Sposobów na pozyskanie przydatnych sprzętów, czy ubrań w dobrych cenach jest wiele. Kody zniżkowe, wyprzedaże, zmiany kolekcji – to tylko kilka z najpopularniejszych. Na przestrzeni ostatnich lat rosnącą popularnością cieszą się też outlety. Czym jest outlet i czy faktycznie można w nim nabyć praktycznie nowe towary w cenie znacznie niższej od rekomendowanej?
Z definicji outlet jest po prostu… sklepem firmowym, sprzedającym produkty fabryki/zakładu przy którym się znajduje. Jednak jak wiemy pod tym pojęciem kryją się również sklepy specjalizujące się w sprzedaży produktów pochodzących ze zwrotów konsumenckich, końcówek serii, nadwyżek produkcyjnych, posiadających niewielkie wady lub niesprzedanych w sklepach sieciowych. Outlety zyskują na popularności, ponieważ w powszechnej opinii dzięki nim można „kupić nowe w cenie używanego”. Czy jednak rzeczywiście tak jest?
PRZECZYTAJ TEŻ: Dyrektywa Omnibus – prokonsumencka rewolucja?

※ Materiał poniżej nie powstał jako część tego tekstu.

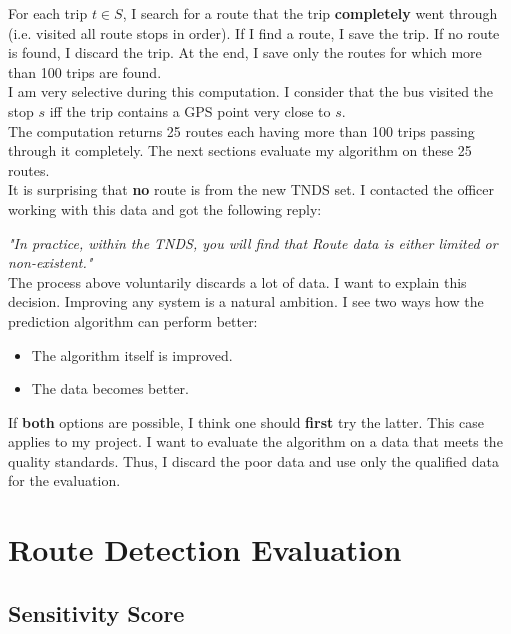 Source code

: \documentclass[12pt,a4paper,oneside,openright]{report}
\begin{document}
For each trip $t \in S$, I search for a route that the trip \textbf{completely}
went through (i.e. visited all route stops in order). If I find a route, I save the trip. If no route is found, I discard the
trip. At the end, I save only the routes for which more than 100 trips 
are found. \\

I am very selective during this computation. I consider that the bus visited
the stop $s$ iff the trip contains a GPS point very close to $s$. \\



The computation returns 25 routes each having more than 100 trips passing through it completely. The next
sections evaluate my algorithm on these 25 routes. \\

It is surprising that \textbf{no} route is from the new TNDS set. I contacted the officer
working with this data and got the following reply:

\textit{"In practice, within the TNDS, you will find that Route data is either limited or
non-existent."} \\

The process above voluntarily discards a lot of data. I want to explain this decision.
Improving any system is a natural ambition. I see two ways how the prediction algorithm can
perform better:

\begin{itemize} 
\item The algorithm itself is improved.
\item The data becomes better.
\end{itemize}

If \textbf{both} options are possible, I think one should \textbf{first} try the latter.
This case applies to my project. I want to evaluate the algorithm on a data that meets
the quality standards. Thus, I discard the poor data and use only the qualified data for the
evaluation. \\


\section{Route Detection Evaluation}

\subsection{Sensitivity Score}
\end{document}
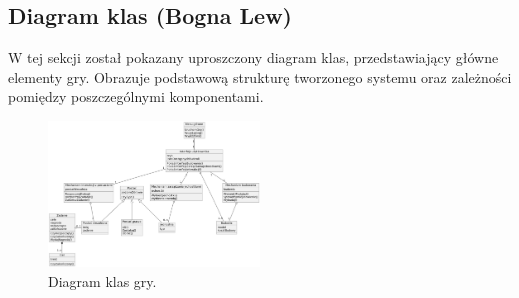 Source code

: \subsection{Diagram klas (Bogna Lew)}\label{ss:class}
W tej sekcji został pokazany uproszczony diagram klas, przedstawiający główne elementy gry. Obrazuje podstawową
strukturę tworzonego systemu oraz zależności pomiędzy poszczególnymi komponentami.
\begin{figure}[htbp]
    \centering
    \includegraphics[width=0.5\textwidth]{images/diagrams/class.png}
    \caption{Diagram klas gry.}\label{fig:classes}
\end{figure} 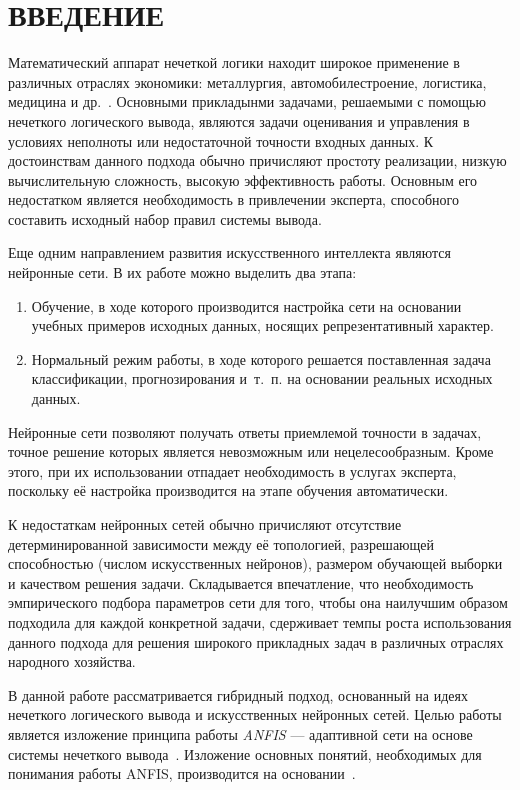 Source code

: \section*{ВВЕДЕНИЕ}

Математический аппарат нечеткой логики находит широкое применение
в различных отраслях экономики: металлургия, автомобилестроение,
логистика, медицина и др.~\cite{terano92}.
Основными прикладынми задачами, решаемыми с помощью нечеткого логического вывода,
являются задачи оценивания и управления в условиях неполноты или
недостаточной точности входных данных.
К достоинствам данного подхода обычно причисляют простоту реализации,
низкую вычислительную сложность, высокую эффективность работы.
Основным его недостатком является необходимость в
привлечении эксперта, способного составить исходный набор правил системы вывода.

Еще одним направлением развития искусственного интеллекта являются нейронные сети.
В их работе можно выделить два этапа:
\begin{enumerate}
\item Обучение, в ходе которого производится настройка сети на основании
  учебных примеров исходных данных, носящих репрезентативный характер.
\item Нормальный режим работы, в ходе которого решается поставленная задача
  классификации, прогнозирования и~т.~п. на основании реальных исходных данных.
\end{enumerate}

Нейронные сети позволяют получать ответы приемлемой точности в задачах,
точное решение которых является невозможным или нецелесообразным.
Кроме этого, при их использовании отпадает необходимость в услугах эксперта,
поскольку её настройка производится на этапе обучения автоматически.

К недостаткам нейронных сетей обычно причисляют отсутствие
детерминированной зависимости между её топологией,
разрешающей способностью (числом искусственных нейронов),
размером обучающей выборки и качеством решения задачи.
Складывается впечатление, что необходимость эмпирического подбора параметров сети
для того, чтобы она наилучшим образом подходила для каждой конкретной задачи,
сдерживает темпы роста использования данного подхода для
решения широкого прикладных задач в различных отраслях народного хозяйства.

В данной работе рассматривается гибридный подход,
основанный на идеях нечеткого логического вывода и
искусственных нейронных сетей.
Целью работы является изложение принципа работы \emph{ANFIS} ---
адаптивной сети на основе системы нечеткого
вывода~\cite{Jang93anfis:adaptive-network-based}.
Изложение основных понятий, необходимых для понимания работы ANFIS,
производится на основании~\cite{kruglov2001}.
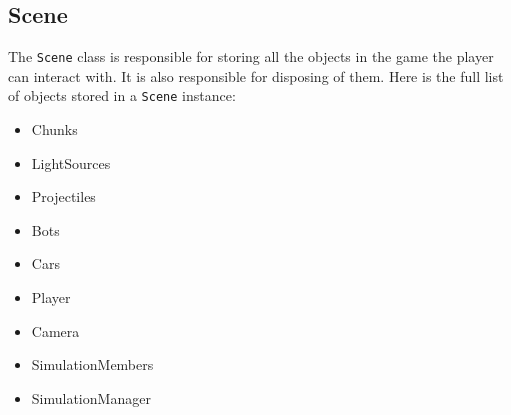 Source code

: \subsection{Scene}

The \texttt{Scene} class is responsible for storing all the objects in the game the player can interact with.
It is also responsible for disposing of them.
Here is the full list of objects stored in a \texttt{Scene} instance:

\begin{itemize}
    \item Chunks
    \item LightSources
    \item Projectiles
    \item Bots
    \item Cars
    \item Player
    \item Camera
    \item SimulationMembers
    \item SimulationManager
\end{itemize}


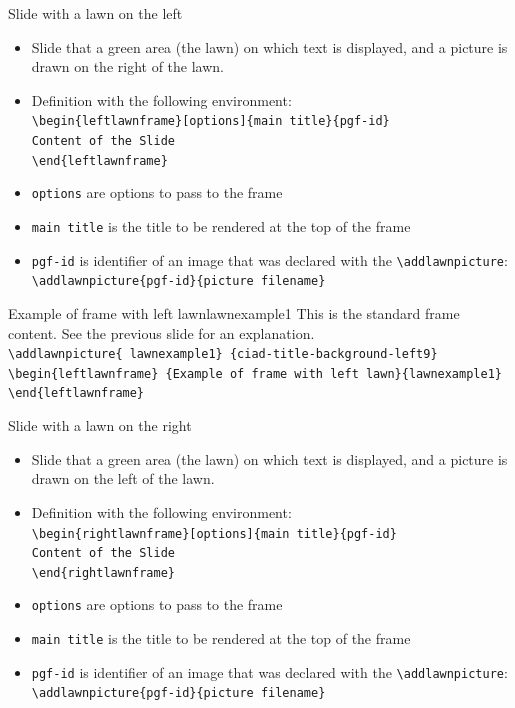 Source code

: \documentclass[english,sectioncirclenumberstyle]{ciadbeamer}
\begin{document}
\begin{frame}{Slide with a lawn on the left}
	\begin{itemize}
		\item Slide that a green area (the lawn) on which text is displayed, and a picture is drawn on the right of the lawn.
		\item Definition with the following environment: \\
		\texttt{{\textbackslash}begin\{leftlawnframe\}[options]\{main title\}\{pgf-id\}} \\
		\texttt{Content of the Slide} \\
		\texttt{{\textbackslash}end\{leftlawnframe\}}
		\item \texttt{options} are options to pass to the frame
		\item \texttt{main title} is the title to be rendered at the top of the frame
		\item \texttt{pgf-id} is identifier of an image that was declared with the \texttt{{\textbackslash}addlawnpicture}: \\
		\texttt{{\textbackslash}addlawnpicture\{pgf-id\}\{picture filename\}}
	\end{itemize}
\end{frame}

\begin{leftlawnframe}{{Example of frame} with left lawn}{lawnexample1}
	This is the standard frame content. See the previous slide for an explanation. \\[.5cm]
	\smaller
	\texttt{{\textbackslash}addlawnpicture\{ lawnexample1\} \{ciad-title-background-left9\}} \\
	\texttt{{\textbackslash}begin\{leftlawnframe\} \{Example of frame with left lawn\}\{lawnexample1\}} \\
	\texttt{{\textbackslash}end\{leftlawnframe\}}
\end{leftlawnframe}

\begin{frame}{Slide with a lawn on the right}
	\begin{itemize}
		\item Slide that a green area (the lawn) on which text is displayed, and a picture is drawn on the left of the lawn.
		\item Definition with the following environment: \\
			\texttt{{\textbackslash}begin\{rightlawnframe\}[options]\{main title\}\{pgf-id\}} \\
			\texttt{Content of the Slide} \\
			\texttt{{\textbackslash}end\{rightlawnframe\}}
		\item \texttt{options} are options to pass to the frame
		\item \texttt{main title} is the title to be rendered at the top of the frame
		\item \texttt{pgf-id} is identifier of an image that was declared with the \texttt{{\textbackslash}addlawnpicture}: \\
		\texttt{{\textbackslash}addlawnpicture\{pgf-id\}\{picture filename\}}
	\end{itemize}
\end{frame}
\end{document}
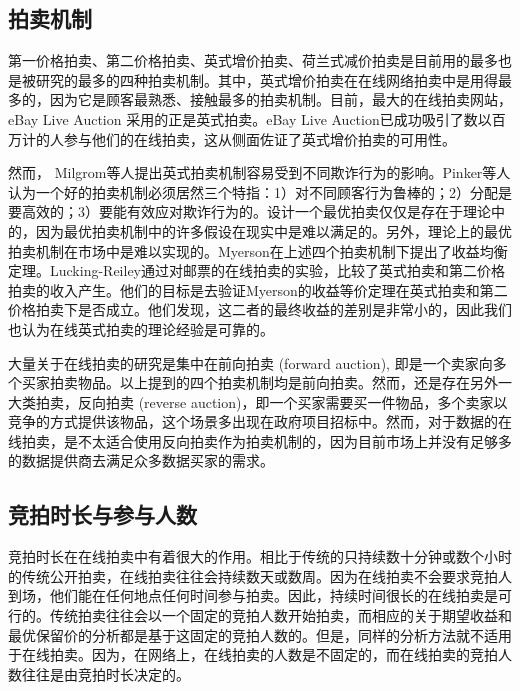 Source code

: \subsection{拍卖机制}

第一价格拍卖、第二价格拍卖、英式增价拍卖、荷兰式减价拍卖是目前用的最多也是被研究的最多的四种拍卖机制。其中，英式增价拍卖在在线网络拍卖中是用得最多的，因为它是顾客最熟悉、接触最多的拍卖机制。目前，最大的在线拍卖网站，eBay Live Auction 采用的正是英式拍卖。eBay Live Auction已成功吸引了数以百万计的人参与他们的在线拍卖，这从侧面佐证了英式增价拍卖的可用性。

然而， Milgrom等人\cite{Milgrom1989Auctions}提出英式拍卖机制容易受到不同欺诈行为的影响。Pinker等人\cite{Pinker2001Using,Pinker2003Managing}认为一个好的拍卖机制必须居然三个特指：1）对不同顾客行为鲁棒的；2）分配是要高效的；3）要能有效应对欺诈行为的。设计一个最优拍卖仅仅是存在于理论中的，因为最优拍卖机制中的许多假设在现实中是难以满足的。另外，理论上的最优拍卖机制在市场中是难以实现的。Myerson\cite{Myerson1981Optimal}在上述四个拍卖机制下提出了收益均衡定理。Lucking-Reiley\cite{Lucking1999Using}通过对邮票的在线拍卖的实验，比较了英式拍卖和第二价格拍卖的收入产生。他们的目标是去验证Myerson的收益等价定理在英式拍卖和第二价格拍卖下是否成立。他们发现，这二者的最终收益的差别是非常小的，因此我们也认为在线英式拍卖的理论经验是可靠的。

大量关于在线拍卖的研究是集中在前向拍卖 (forward auction), 即是一个卖家向多个买家拍卖物品。以上提到的四个拍卖机制均是前向拍卖。然而，还是存在另外一大类拍卖，反向拍卖 (reverse auction)，即一个买家需要买一件物品，多个卖家以竞争的方式提供该物品，这个场景多出现在政府项目招标中。然而，对于数据的在线拍卖，是不太适合使用反向拍卖作为拍卖机制的，因为目前市场上并没有足够多的数据提供商去满足众多数据买家的需求。

\subsection{竞拍时长与参与人数}
\label{subsec:auction duration and bidder number}
竞拍时长在在线拍卖中有着很大的作用。相比于传统的只持续数十分钟或数个小时的传统公开拍卖，在线拍卖往往会持续数天或数周。因为在线拍卖不会要求竞拍人到场，他们能在任何地点任何时间参与拍卖\cite{Pinker2003Managing}。因此，持续时间很长的在线拍卖是可行的。传统拍卖往往会以一个固定的竞拍人数开始拍卖，而相应的关于期望收益和最优保留价的分析都是基于这固定的竞拍人数的。但是，同样的分析方法就不适用于在线拍卖。因为，在网络上，在线拍卖的人数是不固定的，而在线拍卖的竞拍人数往往是由竞拍时长决定的。

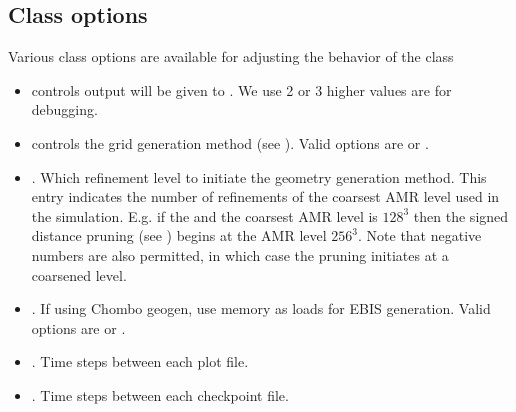 \documentclass[letterpaper,10pt,english]{sphinxmanual}
\begin{document}
\subsection{Class options}
\label{\detokenize{Source/Driver:class-options}}
\sphinxAtStartPar
Various class options are available for adjusting the behavior of the  class
\begin{itemize}
\item {} 
\sphinxAtStartPar
{} controls output will be given to . We use 2 or 3 \sphinxhyphen{} higher values are for debugging.

\item {} 
\sphinxAtStartPar
{} controls the grid generation method (see {\hyperref[\detokenize{Source/SpatialDiscretization:chap-geometrygeneration}]{}}).
Valid options are  or .

\item {} 
\sphinxAtStartPar
{}.
Which refinement level to initiate the  geometry generation method.
This entry indicates the number of refinements of the coarsest AMR level used in the simulation.
E.g. if the  and the coarsest AMR level is \(128^3\) then the signed distance pruning (see {\hyperref[\detokenize{Source/SpatialDiscretization:chap-geometrygeneration}]{}}) begins at the AMR level \(256^3\).
Note that negative numbers are also permitted, in which case the pruning initiates at a coarsened level.

\item {} 
\sphinxAtStartPar
{}. If using Chombo geo\sphinxhyphen{}gen, use memory as loads for EBIS generation. Valid options are  or .

\item {} 
\sphinxAtStartPar
{}. Time steps between each plot file.

\item {} 
\sphinxAtStartPar
{}. Time steps between each checkpoint file.


\end{itemize}
\end{document}
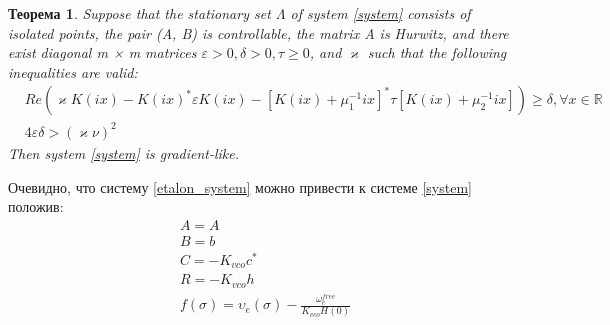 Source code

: \documentclass[a4paper]{article}
\newtheorem{theorem}{Теорема}
\begin{document}
\begin{theorem}
Suppose that the stationary set $\Lambda$ of system \ref{system} consists of isolated points, the pair (A, B) is controllable, the matrix A is Hurwitz, and there exist diagonal m × m matrices $\varepsilon > 0, \delta > 0, \tau \geq 0$, and $\varkappa$ such that the following inequalities are valid:
 \begin{equation}
 \begin{aligned}
&Re(\varkappa K(ix)-K(ix)^*\varepsilon K(ix)-[K(ix)+\mu_1^{-1}ix]^*\tau[K(ix)+\mu_2^{-1}ix])\geq\delta, \forall x \in \mathbb{R}\\
&4\varepsilon\delta > (\varkappa\nu)^2
 \end{aligned}
\end{equation}
Then system \ref{system} is gradient-like.
\end{theorem}

Очевидно, что систему \ref{etalon_system} можно привести к системе  \ref{system} положив: 
 \begin{equation}
 \begin{aligned}
&A=A\\
&B = b\\
&C = -K_{vco}c^*\\
&R = -K_{vco}h\\
&f(\sigma) = \upsilon_e(\sigma) - \frac{\omega_e^{free}}{K_{vco}H(0)}
\end{aligned}
\end{equation}
\end{document}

W outletach spore upusty otrzymamy nie tylko na rzeczy pochodzące z wystaw, czy końcówek serii. Ze sporymi obniżkami spotkamy się również w przypadku produktów pochodzących z regulaminowych 14-dniowych zwrotów. Podobnie będzie też w przypadku sklepowych „gablotek” (produkt zostaje wypakowany z pudełka, jednak nie ma bezpośredniej styczności z klientami). Prawdziwym rarytasem dla większości klientów jest ostatnia kategoria produktów. W praktyce pozwala bowiem na nabycie fabrycznie nowych przedmiotów ze znacznym rabatem, tymczasem ich jedynym mankamentem jest… otwarte opakowanie. W większości przypadków w stanie nienaruszonym będzie nawet wyposażenie dodatkowe (ładowarki, futerały, słuchawki itp.). Dlatego twierdzenie, że outlet pozwala na nabycie nowej rzeczy w cenie używanej w wielu przypadkach nie będzie przesadą.